BEGIN

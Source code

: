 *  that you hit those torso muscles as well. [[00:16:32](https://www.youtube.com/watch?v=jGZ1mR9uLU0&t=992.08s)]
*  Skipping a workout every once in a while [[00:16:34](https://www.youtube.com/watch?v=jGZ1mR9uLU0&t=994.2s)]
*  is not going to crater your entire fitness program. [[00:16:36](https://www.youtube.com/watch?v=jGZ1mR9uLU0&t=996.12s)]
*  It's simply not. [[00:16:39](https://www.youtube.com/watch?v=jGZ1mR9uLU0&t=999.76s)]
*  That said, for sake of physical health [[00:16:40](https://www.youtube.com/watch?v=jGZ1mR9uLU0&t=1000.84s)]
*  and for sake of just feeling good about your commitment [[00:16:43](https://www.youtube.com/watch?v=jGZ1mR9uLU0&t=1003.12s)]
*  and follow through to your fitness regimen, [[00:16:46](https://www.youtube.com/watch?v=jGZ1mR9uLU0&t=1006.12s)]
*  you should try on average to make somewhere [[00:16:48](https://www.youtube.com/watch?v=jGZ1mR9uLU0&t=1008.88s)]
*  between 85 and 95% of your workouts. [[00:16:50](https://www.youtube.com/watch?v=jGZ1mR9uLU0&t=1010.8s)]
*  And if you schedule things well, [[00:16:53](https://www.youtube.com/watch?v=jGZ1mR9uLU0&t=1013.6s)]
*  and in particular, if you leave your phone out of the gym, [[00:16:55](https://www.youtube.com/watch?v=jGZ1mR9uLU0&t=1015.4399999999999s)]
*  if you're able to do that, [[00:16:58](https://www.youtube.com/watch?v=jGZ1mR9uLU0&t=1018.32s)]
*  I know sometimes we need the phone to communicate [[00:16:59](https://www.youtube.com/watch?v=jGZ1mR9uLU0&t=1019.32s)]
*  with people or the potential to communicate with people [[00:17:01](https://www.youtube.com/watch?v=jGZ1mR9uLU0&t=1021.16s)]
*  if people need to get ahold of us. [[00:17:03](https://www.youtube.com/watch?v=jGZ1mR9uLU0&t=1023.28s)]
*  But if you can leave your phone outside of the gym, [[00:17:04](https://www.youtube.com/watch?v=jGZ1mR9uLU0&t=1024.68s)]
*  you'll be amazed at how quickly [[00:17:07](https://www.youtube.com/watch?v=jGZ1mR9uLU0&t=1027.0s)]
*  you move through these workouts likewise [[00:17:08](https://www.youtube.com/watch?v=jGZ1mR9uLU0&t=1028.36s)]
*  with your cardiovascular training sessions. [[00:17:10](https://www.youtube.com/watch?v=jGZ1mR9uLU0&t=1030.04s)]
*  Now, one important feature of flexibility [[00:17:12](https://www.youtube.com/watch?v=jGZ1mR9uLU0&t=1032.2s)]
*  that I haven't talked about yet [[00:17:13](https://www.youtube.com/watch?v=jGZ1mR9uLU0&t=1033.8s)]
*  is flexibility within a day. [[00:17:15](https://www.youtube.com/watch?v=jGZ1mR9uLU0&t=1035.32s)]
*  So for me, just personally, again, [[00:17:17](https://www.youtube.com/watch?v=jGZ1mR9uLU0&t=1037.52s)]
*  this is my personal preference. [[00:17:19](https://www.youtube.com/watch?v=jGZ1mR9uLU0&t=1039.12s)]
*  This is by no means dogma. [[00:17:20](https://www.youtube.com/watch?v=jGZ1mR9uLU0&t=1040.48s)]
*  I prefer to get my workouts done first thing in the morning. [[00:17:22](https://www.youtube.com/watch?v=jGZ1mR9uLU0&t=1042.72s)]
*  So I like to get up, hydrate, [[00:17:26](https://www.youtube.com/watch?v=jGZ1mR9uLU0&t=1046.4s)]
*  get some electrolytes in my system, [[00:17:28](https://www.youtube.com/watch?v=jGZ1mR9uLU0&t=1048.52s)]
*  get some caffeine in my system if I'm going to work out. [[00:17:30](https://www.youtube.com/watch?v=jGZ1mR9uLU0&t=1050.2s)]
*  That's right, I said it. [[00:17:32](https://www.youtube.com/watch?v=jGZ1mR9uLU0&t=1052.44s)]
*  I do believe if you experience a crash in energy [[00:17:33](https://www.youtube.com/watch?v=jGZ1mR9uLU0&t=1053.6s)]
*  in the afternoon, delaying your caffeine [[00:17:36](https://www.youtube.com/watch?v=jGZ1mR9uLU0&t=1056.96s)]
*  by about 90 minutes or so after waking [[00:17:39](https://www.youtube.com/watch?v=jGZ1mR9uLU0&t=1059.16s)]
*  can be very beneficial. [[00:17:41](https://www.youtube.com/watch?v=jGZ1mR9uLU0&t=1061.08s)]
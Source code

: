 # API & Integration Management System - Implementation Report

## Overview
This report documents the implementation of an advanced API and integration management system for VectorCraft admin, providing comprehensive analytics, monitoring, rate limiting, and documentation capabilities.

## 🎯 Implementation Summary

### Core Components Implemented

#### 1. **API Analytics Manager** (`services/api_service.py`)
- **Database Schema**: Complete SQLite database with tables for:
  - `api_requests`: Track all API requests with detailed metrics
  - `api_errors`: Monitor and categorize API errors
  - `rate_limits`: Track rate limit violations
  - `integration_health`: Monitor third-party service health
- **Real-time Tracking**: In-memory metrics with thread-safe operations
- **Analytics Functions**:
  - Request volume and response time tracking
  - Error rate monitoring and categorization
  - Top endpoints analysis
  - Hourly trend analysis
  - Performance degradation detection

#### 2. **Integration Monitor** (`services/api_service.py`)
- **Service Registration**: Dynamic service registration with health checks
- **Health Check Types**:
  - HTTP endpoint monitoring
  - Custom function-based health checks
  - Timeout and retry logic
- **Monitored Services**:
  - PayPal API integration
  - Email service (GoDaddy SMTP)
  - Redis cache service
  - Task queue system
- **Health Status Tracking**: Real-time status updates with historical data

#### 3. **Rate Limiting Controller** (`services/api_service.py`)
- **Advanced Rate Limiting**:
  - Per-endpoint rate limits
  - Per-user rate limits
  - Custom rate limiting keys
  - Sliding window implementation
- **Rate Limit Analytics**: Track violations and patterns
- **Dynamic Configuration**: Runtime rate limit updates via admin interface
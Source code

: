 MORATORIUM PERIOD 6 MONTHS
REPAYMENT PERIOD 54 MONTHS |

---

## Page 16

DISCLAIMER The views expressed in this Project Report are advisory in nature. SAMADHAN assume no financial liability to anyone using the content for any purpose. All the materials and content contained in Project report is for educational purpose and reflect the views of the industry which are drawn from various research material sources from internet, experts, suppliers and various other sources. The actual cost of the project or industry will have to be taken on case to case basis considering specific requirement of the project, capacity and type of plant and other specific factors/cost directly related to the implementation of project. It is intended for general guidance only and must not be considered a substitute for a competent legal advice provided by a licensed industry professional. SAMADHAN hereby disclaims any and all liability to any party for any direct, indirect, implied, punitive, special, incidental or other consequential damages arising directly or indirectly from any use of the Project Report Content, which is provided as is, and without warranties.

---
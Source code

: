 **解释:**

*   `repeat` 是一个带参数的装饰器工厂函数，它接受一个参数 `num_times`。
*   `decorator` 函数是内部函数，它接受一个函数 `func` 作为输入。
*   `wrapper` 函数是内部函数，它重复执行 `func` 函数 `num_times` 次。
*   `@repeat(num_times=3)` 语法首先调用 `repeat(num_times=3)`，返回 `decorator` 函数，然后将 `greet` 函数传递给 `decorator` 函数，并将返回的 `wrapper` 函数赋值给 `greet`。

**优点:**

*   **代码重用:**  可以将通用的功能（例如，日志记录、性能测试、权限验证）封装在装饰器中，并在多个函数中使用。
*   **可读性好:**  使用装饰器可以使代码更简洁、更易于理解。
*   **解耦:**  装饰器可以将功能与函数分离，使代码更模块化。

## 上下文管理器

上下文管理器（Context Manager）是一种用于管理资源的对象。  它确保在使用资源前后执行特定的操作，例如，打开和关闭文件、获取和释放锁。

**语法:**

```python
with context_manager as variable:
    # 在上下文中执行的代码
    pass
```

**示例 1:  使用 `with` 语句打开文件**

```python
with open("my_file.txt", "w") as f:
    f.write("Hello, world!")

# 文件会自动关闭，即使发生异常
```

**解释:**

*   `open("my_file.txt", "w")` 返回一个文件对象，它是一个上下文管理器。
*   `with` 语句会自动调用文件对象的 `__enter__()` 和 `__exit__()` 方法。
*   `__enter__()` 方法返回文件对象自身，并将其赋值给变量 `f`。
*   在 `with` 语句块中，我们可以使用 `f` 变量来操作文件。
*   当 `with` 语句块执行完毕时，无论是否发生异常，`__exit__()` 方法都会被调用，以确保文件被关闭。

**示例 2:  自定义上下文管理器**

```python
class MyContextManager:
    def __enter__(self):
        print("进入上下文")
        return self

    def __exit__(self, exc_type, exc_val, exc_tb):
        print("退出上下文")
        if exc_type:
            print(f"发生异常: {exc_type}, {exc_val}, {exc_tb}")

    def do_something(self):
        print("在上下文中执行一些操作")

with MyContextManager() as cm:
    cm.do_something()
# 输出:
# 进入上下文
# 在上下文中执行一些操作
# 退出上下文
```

END

*TASK OBJECTIVE*. Locate the string "about" in the listing above and copy every line where it occurs.

*RESULT*.
*  and for sake of just feeling good about your commitment [[00:16:43](https://www.youtube.com/watch?v=jGZ1mR9uLU0&t=1003.12s)]
*  that I haven't talked about yet [[00:17:13](https://www.youtube.com/watch?v=jGZ1mR9uLU0&t=1033.8s)]
*  by about 90 minutes or so after waking [[00:17:39](https://www.youtube.com/watch?v=jGZ1mR9uLU0&t=1059.16s)]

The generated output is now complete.